Three activists are buying lunch in a cafe across from San Francisco's Hall
of Justice, where they have just been assigned a judge for trial. They press
their faces against the glass display case and interrogate the mildly
befuddled girl behind the counter about the specific dairy and animal
content of each item. Not quite getting the point, she offers to add cheese
to something.

It's not easy being an activist these days.

"We can hold rallies 'til we turn blue in the proverbial face, and the media
doesn't care," says one of the three, Justin Gross, 27. Tall and
ruddy-faced, Gross is, for the most part, pleasantly spacey about his
activist motivations. ("Everything deserves respect.

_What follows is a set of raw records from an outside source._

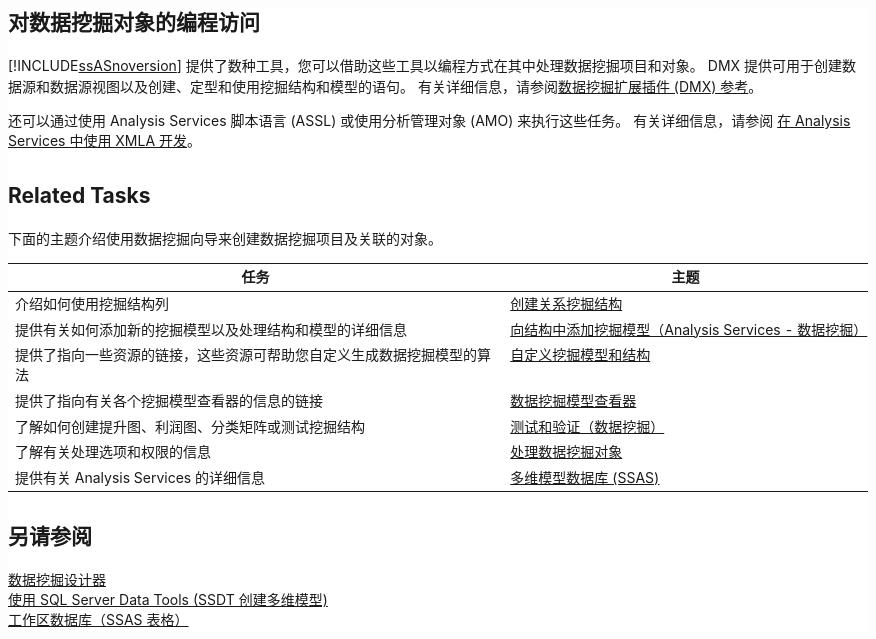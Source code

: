  
  
##  <a name="programmatic-access-to-data-mining-objects"></a><a name="bkmk_API"></a> 对数据挖掘对象的编程访问  
 [!INCLUDE[ssASnoversion](../../includes/ssasnoversion-md.md)] 提供了数种工具，您可以借助这些工具以编程方式在其中处理数据挖掘项目和对象。 DMX 提供可用于创建数据源和数据源视图以及创建、定型和使用挖掘结构和模型的语句。 有关详细信息，请参阅[数据挖掘扩展插件 (DMX) 参考](/sql/dmx/data-mining-extensions-dmx-reference)。  
  
 还可以通过使用 Analysis Services 脚本语言 (ASSL) 或使用分析管理对象 (AMO) 来执行这些任务。 有关详细信息，请参阅 [在 Analysis Services 中使用 XMLA 开发](../multidimensional-models-scripting-language-assl-xmla/developing-with-xmla-in-analysis-services.md)。  
  
  
  
## <a name="related-tasks"></a>Related Tasks  
 下面的主题介绍使用数据挖掘向导来创建数据挖掘项目及关联的对象。  
  
|任务|主题|  
|-----------|------------|  
|介绍如何使用挖掘结构列|[创建关系挖掘结构](create-a-relational-mining-structure.md)|  
|提供有关如何添加新的挖掘模型以及处理结构和模型的详细信息|[向结构中添加挖掘模型（Analysis Services - 数据挖掘）](add-mining-models-to-a-structure-analysis-services-data-mining.md)|  
|提供了指向一些资源的链接，这些资源可帮助您自定义生成数据挖掘模型的算法|[自定义挖掘模型和结构](customize-mining-models-and-structure.md)|  
|提供了指向有关各个挖掘模型查看器的信息的链接|[数据挖掘模型查看器](data-mining-model-viewers.md)|  
|了解如何创建提升图、利润图、分类矩阵或测试挖掘结构|[测试和验证（数据挖掘）](testing-and-validation-data-mining.md)|  
|了解有关处理选项和权限的信息|[处理数据挖掘对象](processing-data-mining-objects.md)|  
|提供有关 Analysis Services 的详细信息|[多维模型数据库 (SSAS)](../multidimensional-models/multidimensional-model-databases-ssas.md)|  
  
## <a name="see-also"></a>另请参阅  
 [数据挖掘设计器](data-mining-designer.md)   
 [使用 SQL Server Data Tools &#40;SSDT 创建多维模型&#41;](../multidimensional-models/creating-multidimensional-models-using-sql-server-data-tools-ssdt.md)   
 [工作区数据库（SSAS 表格）](../tabular-models/workspace-database-ssas-tabular.md)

Everything is alive,"
he says, beaming.) But at this moment, he feels frustrated and slips into
sarcasm: "Oh, another rally in San Francisco."

Gerard Livernois, 34, leans in over his fruit salad, his goatee thrust
forward. "Even extreme banner-hanging doesn't get much media attention these
days," he says.

"You know several times a month, there's going to be a march," says Rahula
Janowski.

"Several times a week," interrupts Gross.

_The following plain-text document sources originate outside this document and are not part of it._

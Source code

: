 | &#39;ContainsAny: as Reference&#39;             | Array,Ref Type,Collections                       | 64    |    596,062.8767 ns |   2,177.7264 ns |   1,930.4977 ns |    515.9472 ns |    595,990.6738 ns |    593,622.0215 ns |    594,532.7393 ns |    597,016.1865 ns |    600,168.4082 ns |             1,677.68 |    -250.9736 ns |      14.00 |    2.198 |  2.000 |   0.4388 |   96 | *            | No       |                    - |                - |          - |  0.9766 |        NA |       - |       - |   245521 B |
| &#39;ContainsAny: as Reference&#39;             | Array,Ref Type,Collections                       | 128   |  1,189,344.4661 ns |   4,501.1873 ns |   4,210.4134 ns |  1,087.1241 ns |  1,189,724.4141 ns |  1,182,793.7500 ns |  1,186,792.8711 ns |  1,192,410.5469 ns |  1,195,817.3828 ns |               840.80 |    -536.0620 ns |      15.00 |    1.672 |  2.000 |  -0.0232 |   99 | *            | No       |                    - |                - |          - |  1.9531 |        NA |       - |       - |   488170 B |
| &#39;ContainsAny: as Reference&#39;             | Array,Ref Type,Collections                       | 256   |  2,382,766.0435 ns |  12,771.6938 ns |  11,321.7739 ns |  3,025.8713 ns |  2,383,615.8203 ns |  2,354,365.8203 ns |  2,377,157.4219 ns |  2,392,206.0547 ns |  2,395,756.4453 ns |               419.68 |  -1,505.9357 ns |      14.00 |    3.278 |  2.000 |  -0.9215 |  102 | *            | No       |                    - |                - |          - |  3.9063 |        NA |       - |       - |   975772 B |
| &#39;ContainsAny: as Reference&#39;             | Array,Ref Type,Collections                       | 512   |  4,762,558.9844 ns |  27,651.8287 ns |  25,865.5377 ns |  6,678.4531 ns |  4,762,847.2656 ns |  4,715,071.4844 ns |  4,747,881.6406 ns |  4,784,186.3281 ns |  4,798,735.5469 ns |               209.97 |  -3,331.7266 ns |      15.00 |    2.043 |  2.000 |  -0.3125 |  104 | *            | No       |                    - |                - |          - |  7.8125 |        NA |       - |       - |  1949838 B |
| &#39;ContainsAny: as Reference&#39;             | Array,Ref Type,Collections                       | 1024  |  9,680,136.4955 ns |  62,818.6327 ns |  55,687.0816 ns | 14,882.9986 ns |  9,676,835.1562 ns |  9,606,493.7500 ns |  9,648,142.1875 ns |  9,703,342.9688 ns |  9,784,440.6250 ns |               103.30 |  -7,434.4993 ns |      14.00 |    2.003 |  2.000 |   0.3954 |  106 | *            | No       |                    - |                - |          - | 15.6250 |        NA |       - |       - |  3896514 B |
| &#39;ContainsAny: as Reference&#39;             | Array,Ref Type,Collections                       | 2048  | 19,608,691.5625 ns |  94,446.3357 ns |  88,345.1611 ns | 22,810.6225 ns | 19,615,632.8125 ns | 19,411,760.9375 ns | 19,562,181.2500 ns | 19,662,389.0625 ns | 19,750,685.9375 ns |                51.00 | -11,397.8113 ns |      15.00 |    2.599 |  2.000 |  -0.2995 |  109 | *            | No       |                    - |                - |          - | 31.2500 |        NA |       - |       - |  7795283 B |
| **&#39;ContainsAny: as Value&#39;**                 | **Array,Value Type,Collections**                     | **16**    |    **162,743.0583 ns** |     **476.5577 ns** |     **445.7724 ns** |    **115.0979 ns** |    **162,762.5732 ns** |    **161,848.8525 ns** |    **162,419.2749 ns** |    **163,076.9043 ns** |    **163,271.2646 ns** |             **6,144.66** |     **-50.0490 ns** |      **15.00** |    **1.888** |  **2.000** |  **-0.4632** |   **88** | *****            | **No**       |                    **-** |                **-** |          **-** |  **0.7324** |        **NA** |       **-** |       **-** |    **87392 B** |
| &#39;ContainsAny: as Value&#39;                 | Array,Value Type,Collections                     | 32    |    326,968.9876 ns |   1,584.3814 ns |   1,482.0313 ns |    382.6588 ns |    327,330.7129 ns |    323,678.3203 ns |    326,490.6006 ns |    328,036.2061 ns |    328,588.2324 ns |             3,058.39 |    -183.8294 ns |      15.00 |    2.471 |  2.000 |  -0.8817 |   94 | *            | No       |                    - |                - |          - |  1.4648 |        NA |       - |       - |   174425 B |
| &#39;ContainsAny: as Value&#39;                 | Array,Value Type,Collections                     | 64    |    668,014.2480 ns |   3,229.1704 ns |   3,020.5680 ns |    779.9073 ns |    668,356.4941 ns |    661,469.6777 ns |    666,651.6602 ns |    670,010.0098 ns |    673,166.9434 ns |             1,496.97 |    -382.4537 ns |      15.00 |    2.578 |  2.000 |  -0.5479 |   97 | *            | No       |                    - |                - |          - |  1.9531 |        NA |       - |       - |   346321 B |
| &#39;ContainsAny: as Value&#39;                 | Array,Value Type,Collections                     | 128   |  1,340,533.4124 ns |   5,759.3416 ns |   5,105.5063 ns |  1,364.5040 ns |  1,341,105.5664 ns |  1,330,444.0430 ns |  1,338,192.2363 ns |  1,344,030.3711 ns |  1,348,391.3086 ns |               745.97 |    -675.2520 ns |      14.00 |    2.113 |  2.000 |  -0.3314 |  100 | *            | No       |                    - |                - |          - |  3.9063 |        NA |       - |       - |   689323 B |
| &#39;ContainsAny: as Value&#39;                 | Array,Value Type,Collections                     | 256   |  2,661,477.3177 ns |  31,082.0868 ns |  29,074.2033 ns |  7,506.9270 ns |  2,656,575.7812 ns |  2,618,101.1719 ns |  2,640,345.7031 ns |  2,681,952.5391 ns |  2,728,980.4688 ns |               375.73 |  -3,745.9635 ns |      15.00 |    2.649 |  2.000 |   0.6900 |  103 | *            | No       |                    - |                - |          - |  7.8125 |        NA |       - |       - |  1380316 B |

Janowski, 27, is a scruffy, slender blonde whose thrift-store clothes ("I'm
not going to buy something new," she says) and straightforward intensity
suggest Michelle Pfeiffer by way of Burlington, Vermont. "To catch people's
attention, it's got to be something bigger and different," she says. "Which
is," she continues, "the curse and the blessing of pie."

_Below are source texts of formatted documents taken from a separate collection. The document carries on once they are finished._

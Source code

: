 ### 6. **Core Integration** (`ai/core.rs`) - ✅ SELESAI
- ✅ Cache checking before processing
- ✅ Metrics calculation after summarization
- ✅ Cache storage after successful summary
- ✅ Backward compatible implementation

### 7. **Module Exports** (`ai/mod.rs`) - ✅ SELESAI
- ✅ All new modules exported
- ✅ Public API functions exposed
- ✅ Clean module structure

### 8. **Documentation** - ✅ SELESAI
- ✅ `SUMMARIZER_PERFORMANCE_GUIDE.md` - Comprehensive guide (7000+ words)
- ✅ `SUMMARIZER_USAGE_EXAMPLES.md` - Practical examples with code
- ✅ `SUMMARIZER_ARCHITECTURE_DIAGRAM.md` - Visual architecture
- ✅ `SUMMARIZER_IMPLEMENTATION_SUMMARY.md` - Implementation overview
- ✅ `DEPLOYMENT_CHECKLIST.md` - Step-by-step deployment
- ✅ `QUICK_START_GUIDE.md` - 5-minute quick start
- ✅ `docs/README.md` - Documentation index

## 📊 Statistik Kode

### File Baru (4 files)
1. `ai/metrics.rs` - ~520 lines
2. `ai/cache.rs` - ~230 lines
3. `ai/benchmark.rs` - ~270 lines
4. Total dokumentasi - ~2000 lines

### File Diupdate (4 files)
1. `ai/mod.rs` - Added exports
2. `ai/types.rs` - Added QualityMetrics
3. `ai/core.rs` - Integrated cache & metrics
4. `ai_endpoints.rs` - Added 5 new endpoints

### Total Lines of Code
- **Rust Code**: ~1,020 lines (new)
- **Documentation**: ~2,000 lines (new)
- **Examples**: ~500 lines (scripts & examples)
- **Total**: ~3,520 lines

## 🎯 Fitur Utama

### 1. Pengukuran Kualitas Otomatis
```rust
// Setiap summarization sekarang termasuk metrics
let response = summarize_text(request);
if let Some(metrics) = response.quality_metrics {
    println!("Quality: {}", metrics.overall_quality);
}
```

Janowski, Gross, and Livernois are just a small part of a larger group (a
"movement," they claim) called the Biotic Baking Brigade (BBB). They are
activists in a variety of causes, including the campaign to free Mumia
Abu-Jamal (see "Innocence by Association"), animal rights, and the
hunger-relief group Food Not Bombs, and among them the three have been to
hundreds of protests -- but nothing they've ever done has brought them as
much attention as throwing pies. Pies solved what had been an insolvable
problem, and each of them understood this from the moment the group heard
about pie-throwing as a tactic.

Says Janowski: "I think the pieings proved you don't have to march around in
circles all the time."

She admits it almost doesn't seem fair. "Having been involved in radical
activism for a long time, being involved in organizing events that are
geared to get attention, like doing housing takeovers and things like that,
which almost never get any press...and here's this thing that didn't take
any organizing or long-term planning or anything like that," she says,
shaking her head. "The irony still kind of strikes me: how [many] good,
dedicated, organized things happen that get ignored, [things] that are the
sum of a lot of really dedicated work, and then this...gets so much press.

"I think people are going to take up pies when they read this," she says.

In November, Janowski, Gross, and Livernois became known as the Cherry Pie
Three for their pieing of San Francisco mayor Willie Brown. In the scuffle
that ensued, one of Brown's entourage wrestled Janowski to the ground with
enough force to break her collarbone; all three were arrested and charged
with misdemeanor battery and assault on a public official. In January, they
were found guilty on the battery charge, but innocent of assault. The
initial incident made national news -- including the front page of the New
York Times.

Targeting the "upper crust" -- those they believe to be otherwise
"unaccountable" for a variety of corporate crimes -- the BBB has tossed pies
in the faces (or general direction) of 11 individuals besides Brown,
including the economist and Nobel laureate Milton Friedman, Monsanto CEO
Robert Shapiro, Novartis Corporation CEO Douglas Watson, San Francisco city
supervisor Gavin Newsom, Maxxam CEO Charles Hurwitz, and Sierra Club
executive director Carl Pope. In addition, the BBB claims affiliation with a
"worldwide pastry uprising" that includes the pieing of World Trade
Organization director general Renato Ruggiero.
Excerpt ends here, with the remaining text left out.